| TASK DIRECTIONS |
Copy every line of the entries that has the string "prime" in it.

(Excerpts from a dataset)
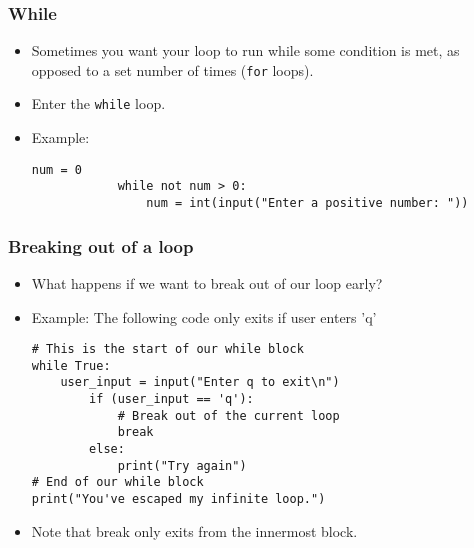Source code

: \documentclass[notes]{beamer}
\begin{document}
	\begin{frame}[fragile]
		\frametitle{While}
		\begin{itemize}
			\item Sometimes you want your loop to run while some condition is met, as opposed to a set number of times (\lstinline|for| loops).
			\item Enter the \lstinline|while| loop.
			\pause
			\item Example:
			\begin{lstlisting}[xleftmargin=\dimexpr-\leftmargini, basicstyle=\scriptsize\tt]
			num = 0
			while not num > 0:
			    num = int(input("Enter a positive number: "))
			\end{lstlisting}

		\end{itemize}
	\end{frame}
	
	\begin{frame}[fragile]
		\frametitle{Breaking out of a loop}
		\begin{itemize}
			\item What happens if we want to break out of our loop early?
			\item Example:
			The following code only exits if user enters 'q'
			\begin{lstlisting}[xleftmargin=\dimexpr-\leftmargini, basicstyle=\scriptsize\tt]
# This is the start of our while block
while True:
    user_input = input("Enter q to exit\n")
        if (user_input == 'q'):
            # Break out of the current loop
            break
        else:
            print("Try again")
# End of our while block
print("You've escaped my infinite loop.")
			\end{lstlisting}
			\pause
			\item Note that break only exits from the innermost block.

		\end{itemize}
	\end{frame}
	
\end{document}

...

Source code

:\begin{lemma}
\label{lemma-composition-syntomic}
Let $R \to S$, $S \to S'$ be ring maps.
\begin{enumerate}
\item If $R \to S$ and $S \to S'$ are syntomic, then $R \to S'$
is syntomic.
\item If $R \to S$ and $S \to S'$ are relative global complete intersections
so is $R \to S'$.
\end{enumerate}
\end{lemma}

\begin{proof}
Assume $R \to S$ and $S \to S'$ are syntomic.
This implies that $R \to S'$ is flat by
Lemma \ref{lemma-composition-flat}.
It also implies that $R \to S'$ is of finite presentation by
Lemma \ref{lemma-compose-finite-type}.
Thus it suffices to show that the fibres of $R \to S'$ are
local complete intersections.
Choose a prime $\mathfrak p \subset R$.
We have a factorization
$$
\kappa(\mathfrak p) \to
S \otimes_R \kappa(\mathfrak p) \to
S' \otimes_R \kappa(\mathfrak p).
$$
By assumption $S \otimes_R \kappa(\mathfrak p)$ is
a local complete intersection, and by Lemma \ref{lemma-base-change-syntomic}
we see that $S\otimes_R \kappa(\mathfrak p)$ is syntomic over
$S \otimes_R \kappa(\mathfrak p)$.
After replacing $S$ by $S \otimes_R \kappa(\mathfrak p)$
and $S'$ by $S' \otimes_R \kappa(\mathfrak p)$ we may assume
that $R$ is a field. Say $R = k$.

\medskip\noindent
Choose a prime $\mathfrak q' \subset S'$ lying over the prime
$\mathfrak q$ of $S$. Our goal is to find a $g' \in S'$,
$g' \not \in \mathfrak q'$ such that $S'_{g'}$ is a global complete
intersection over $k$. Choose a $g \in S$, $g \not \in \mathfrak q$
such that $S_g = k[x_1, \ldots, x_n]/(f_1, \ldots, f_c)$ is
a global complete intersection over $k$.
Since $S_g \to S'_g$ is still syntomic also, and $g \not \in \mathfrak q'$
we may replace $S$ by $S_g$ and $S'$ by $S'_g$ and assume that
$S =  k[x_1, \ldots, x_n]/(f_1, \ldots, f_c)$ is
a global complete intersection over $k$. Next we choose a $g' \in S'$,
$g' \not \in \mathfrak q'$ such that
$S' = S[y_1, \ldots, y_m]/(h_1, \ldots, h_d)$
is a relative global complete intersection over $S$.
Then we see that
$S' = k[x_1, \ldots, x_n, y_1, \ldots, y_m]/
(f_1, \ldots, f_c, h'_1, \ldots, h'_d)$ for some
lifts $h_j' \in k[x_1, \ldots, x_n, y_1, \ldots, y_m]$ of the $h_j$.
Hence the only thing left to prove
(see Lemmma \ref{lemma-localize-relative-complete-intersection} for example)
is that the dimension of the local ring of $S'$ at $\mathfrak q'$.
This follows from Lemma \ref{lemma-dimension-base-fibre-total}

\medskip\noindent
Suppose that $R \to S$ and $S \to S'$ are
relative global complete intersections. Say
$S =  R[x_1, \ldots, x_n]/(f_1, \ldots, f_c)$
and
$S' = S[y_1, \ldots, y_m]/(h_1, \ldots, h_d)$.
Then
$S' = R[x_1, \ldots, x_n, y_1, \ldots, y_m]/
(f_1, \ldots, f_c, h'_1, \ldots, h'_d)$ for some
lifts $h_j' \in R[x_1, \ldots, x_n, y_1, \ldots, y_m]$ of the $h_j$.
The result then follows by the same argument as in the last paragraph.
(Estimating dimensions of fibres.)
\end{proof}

| RESPONSE TO THIS TASK |
Choose a prime $\mathfrak p \subset R$.
Choose a prime $\mathfrak q' \subset S'$ lying over the prime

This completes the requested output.